Asking how to be motivated is lazy



Asking others how to motivate you is a waste of time, is lazy and is a terrible way to take responsibility for

your own change.


If you don’t know or understand yourself well enough, a stranger on the internet is not going to know enough to motivate you. If you can’t take the responsibility to motivate yourself, why expect a stranger to do it?


What shows more effort and more responsibility? Sitting down and working out what motivates you or asking a Facebook group for advice (that you probably not going to take anyway) or how to motivate you? If you can’t figure it out, what chance do they - people who have never met you - have of getting it right?


Now some of you are thinking, I don’t do that. I ask how others motivate themselves to see if I can make that work for me. Which is true, some people do this.


But how are you actually making this work for you?
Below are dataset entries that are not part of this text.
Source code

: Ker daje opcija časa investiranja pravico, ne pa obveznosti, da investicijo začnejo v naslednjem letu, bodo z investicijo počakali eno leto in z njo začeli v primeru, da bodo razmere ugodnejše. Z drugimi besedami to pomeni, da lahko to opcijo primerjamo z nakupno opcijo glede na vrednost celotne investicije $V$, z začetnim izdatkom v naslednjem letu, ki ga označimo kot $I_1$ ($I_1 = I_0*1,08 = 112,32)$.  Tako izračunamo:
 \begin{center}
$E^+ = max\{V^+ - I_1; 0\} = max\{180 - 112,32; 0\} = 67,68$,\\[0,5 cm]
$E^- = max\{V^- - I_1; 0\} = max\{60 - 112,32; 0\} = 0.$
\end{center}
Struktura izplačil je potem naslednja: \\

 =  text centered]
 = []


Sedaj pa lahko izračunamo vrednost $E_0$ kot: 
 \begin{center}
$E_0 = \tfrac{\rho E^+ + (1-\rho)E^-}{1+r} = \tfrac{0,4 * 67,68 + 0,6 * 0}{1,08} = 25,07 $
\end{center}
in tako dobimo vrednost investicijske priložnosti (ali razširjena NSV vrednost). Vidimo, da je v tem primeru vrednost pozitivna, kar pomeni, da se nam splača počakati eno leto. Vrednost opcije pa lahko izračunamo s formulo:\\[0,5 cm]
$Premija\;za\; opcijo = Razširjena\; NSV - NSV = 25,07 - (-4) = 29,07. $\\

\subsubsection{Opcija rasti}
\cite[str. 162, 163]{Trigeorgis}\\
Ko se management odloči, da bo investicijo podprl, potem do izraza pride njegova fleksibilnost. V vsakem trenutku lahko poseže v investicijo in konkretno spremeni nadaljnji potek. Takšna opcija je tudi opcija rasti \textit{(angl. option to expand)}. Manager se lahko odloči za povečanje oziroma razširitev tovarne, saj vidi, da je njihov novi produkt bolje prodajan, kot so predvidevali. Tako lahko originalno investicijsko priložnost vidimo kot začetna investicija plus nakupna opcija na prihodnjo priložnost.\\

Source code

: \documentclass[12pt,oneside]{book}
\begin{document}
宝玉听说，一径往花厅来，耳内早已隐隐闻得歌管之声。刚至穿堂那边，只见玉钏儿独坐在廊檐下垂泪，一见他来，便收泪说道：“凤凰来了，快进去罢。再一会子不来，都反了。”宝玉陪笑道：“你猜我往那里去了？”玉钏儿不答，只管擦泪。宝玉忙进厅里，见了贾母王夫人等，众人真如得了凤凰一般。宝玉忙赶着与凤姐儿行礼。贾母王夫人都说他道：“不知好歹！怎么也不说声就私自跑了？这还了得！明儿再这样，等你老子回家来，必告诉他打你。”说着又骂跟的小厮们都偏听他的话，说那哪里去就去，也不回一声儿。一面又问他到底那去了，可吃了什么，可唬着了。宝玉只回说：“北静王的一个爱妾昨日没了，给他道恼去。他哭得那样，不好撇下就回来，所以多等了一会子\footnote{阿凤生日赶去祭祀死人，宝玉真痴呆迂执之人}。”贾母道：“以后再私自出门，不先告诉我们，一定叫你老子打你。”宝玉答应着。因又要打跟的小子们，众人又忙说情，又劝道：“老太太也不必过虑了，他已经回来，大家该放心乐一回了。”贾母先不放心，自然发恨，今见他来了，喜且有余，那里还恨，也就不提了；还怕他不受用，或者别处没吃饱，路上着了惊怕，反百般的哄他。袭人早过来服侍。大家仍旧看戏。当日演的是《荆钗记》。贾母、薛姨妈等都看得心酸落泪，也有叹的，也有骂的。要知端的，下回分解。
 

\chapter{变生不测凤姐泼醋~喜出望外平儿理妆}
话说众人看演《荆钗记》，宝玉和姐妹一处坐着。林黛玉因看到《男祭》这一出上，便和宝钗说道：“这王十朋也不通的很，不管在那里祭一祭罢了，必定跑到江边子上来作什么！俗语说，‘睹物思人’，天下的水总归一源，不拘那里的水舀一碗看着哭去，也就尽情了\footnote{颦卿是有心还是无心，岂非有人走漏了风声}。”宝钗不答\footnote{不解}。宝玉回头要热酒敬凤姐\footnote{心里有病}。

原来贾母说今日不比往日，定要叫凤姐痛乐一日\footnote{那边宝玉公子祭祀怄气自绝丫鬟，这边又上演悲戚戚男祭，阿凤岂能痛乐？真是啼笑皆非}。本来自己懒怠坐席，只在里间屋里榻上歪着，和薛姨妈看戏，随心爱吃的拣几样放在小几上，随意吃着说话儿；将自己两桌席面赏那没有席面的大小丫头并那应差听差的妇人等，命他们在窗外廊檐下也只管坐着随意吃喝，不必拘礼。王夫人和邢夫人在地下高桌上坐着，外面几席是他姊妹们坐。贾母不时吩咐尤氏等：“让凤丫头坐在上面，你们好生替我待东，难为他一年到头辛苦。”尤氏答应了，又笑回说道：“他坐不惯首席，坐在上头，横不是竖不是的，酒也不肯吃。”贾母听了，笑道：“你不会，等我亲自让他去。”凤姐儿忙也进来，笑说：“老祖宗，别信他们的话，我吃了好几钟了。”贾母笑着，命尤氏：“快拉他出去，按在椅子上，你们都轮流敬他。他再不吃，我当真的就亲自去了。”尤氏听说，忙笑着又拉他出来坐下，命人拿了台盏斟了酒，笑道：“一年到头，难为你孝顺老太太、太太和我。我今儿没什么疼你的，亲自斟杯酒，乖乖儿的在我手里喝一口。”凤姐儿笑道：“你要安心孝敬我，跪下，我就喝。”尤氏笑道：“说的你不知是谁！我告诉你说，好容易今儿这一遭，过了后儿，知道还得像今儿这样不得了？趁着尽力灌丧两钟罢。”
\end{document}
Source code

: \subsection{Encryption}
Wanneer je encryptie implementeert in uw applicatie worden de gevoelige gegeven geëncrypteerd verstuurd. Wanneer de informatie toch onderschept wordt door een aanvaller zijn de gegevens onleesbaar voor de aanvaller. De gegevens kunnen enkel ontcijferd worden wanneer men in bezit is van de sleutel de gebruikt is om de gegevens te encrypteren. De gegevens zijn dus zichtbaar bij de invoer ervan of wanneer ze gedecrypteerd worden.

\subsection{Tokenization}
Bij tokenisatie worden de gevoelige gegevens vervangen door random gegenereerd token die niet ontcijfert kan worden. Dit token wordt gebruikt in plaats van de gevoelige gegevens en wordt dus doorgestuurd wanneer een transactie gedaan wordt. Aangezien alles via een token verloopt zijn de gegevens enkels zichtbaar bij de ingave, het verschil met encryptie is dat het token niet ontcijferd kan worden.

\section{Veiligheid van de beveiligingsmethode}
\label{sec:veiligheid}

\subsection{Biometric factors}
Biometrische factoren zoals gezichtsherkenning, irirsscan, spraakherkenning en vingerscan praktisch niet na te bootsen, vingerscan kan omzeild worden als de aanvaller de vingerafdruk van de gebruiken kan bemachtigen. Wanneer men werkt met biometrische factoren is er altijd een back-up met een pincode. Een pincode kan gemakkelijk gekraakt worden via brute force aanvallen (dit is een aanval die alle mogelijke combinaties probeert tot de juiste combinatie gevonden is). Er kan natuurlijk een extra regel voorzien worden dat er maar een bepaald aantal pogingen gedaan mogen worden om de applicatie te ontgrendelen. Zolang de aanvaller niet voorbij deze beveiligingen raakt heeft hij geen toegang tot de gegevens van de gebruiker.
Are you taking note of the different strategies, rating them to see which is most likely to work for you? Spending time thinking about why each one is more or less likely to work? Experimenting and recording which is working, how you’re feeling, the changes it is making?


If you are, great.


If not, you’re letting yourself off the hook by feeling like you’re taking action when you’re not.
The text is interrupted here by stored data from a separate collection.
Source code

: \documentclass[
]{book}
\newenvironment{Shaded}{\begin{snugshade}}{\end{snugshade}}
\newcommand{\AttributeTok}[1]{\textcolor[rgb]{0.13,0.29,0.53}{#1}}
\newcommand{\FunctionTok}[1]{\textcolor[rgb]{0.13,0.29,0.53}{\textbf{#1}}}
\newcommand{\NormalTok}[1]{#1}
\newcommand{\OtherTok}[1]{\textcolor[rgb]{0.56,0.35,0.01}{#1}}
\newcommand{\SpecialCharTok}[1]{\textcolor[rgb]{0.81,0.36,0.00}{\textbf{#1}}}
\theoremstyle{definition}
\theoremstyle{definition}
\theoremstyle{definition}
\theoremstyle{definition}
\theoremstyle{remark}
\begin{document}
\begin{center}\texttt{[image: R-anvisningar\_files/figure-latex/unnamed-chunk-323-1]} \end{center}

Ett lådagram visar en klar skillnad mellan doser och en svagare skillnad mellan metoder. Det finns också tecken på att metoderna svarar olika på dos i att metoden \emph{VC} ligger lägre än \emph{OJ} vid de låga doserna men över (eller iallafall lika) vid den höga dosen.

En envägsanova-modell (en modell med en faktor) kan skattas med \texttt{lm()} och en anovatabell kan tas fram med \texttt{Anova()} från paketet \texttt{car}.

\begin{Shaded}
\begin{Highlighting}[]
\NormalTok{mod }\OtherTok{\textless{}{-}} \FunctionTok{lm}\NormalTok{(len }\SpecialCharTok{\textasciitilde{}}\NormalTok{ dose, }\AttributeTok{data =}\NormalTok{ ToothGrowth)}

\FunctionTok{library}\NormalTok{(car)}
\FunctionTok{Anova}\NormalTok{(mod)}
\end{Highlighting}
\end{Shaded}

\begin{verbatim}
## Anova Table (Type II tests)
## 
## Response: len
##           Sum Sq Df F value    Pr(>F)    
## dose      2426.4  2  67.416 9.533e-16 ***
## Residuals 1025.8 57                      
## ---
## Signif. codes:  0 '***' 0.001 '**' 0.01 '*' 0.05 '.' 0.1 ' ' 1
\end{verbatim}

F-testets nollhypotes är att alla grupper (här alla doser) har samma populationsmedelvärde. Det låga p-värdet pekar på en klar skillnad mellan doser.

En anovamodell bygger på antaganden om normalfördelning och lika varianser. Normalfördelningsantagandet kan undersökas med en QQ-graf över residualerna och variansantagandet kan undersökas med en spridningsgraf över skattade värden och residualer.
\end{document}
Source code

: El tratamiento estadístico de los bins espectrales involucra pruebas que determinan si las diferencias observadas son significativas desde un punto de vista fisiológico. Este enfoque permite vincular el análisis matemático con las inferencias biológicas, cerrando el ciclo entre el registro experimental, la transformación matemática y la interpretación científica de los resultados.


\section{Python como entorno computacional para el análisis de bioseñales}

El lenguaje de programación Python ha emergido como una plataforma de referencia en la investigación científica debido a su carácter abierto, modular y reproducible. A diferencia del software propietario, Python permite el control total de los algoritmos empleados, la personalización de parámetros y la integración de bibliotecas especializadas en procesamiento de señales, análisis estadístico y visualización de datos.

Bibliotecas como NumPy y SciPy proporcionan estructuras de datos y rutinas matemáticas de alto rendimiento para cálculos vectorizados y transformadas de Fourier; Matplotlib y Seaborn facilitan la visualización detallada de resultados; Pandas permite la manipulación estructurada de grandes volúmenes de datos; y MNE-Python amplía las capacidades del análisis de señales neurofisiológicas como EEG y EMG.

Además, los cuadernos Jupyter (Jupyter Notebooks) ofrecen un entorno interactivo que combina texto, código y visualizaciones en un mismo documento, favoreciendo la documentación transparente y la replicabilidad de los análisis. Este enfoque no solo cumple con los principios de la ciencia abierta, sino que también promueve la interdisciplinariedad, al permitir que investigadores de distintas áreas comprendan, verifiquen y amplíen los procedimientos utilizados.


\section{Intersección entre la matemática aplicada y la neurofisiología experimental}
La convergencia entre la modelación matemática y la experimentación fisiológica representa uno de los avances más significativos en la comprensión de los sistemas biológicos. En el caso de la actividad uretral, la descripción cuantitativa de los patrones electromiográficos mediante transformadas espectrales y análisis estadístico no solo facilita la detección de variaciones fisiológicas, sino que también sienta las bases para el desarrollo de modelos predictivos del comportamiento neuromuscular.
Are you thinking that I’m being too harsh? The truth is if you want change to happen, you need to show up and DO things. But it’s not as hard as you might think it is. Instead of asking ‘how can do you motivate you’ or ‘what do you do that I can do’, do this instead.
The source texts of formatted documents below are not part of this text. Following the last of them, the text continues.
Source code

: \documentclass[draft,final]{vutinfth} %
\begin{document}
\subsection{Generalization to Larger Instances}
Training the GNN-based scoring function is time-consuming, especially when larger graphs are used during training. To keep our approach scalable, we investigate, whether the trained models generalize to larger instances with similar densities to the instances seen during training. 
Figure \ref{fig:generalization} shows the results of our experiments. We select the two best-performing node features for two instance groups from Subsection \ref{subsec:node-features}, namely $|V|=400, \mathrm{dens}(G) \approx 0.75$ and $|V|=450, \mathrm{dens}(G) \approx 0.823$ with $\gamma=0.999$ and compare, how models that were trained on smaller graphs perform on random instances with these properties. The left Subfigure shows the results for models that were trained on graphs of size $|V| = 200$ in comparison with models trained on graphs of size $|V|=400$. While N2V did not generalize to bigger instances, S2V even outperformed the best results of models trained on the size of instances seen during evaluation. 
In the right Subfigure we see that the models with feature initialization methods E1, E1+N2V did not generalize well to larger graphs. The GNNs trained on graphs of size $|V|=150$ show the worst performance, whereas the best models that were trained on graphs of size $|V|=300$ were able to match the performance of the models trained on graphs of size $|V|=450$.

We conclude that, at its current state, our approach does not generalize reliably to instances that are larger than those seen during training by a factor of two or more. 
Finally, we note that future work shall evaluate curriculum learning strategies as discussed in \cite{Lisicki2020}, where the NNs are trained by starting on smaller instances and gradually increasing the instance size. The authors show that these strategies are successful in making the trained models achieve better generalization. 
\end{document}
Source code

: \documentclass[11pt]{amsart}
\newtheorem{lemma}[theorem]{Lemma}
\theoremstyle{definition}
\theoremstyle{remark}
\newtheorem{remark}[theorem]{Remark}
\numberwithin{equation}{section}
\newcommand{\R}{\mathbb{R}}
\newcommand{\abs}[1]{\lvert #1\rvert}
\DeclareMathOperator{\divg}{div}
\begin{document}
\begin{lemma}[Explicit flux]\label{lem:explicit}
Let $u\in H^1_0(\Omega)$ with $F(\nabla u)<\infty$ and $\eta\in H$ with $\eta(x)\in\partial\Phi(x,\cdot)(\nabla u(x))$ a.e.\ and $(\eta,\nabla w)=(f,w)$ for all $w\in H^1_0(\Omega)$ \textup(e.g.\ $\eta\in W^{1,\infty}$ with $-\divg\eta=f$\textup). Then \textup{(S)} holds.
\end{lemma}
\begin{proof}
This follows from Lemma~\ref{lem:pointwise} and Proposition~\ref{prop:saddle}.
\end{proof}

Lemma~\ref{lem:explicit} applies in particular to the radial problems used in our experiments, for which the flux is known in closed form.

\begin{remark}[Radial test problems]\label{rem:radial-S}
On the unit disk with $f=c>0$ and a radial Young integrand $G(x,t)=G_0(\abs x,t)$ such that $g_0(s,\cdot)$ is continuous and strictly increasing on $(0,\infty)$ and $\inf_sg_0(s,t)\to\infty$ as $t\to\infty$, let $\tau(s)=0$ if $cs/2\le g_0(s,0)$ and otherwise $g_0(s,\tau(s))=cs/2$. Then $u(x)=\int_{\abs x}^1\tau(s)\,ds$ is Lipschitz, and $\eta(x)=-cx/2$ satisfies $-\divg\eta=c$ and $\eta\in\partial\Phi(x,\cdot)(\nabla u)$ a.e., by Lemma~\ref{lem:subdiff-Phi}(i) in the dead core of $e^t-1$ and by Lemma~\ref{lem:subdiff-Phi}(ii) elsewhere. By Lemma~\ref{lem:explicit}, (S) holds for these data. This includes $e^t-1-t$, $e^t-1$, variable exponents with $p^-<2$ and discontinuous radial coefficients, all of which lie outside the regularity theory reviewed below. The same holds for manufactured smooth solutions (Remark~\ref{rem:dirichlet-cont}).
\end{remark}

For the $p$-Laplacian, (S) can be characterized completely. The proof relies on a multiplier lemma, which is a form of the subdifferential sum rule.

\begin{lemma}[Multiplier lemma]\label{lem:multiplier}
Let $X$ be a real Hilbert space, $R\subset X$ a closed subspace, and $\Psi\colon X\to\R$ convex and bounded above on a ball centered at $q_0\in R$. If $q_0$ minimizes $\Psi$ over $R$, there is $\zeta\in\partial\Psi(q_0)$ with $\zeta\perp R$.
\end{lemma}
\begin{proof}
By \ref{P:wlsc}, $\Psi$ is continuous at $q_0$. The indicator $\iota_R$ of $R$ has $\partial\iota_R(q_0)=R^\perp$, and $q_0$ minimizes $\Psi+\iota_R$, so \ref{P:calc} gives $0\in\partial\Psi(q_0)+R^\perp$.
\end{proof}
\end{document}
Think about what motivates you, as the unique and amazing individual that you are. Think about what you want out of life and why. Think about all the things that you gain out of NOT making the change you kind of want to make but you’re not motivated enough for. You only do the things you do (including all your bad habits and lack of good habits) because you get something out of them. What is it? Why does it matter to you? How are you enabling this behaviour in yourself?


What has motivated you to make changes in the past? Even if these changes do not seem like the ones you are trying to make now, the motivation aspect of that change then will help you see how to motivate yourself now.


What structural changes to your life would you need to make for this change you want to happen to continue happening even when you’re not motivated? Because you won’t be motivated all the time. Are you prepared to commit to those structural changes? For example, if you want to run Parkrun every week, are you prepared for your Friday nights to look a little/lot different? If you can’t commit to a Friday night that doesn’t end at 3am being rat arsed, you’re not really committing to an early Saturday morning start.


You need those structural changes to reinforce those habits that will keep you moving forward on all of the days you don’t feel motivated. And there will be many. Because no matter how awesome you are, you’re still just a human. And no human is motivated all the time.


You not feeling motivated is not a failing. But you don’t have to ‘fail’ just because you are not motivated.

How prepared are you to deal with setbacks and feeling like you’re not making progress? What’s your plan for when you don’t feel motivated? How will you keep yourself accountable? How can you change that feeling that this is a ‘fail’ to accept it is part of the process and something you can work on?


Instead of asking strangers on the internet ‘how can I motivate myself?’, here are better questions to ask yourself.



  • Why do I want to make this change?

  • What will making this change mean to me?

  • Why haven’t I made it before?

  • What do I gain from making this change?

  • What do I gain from NOT making this change?

  • Am I committed to making structural changes so that I have an embedded habit for when I am not motivated?

  • How have I created change for myself in the past?

  • How prepared am I to try and ‘fail'?

  • How will I deal with not making the rate of progress that I want?

  • How am I most likely to fuck myself up over this?

  • What steps can I take to prevent this?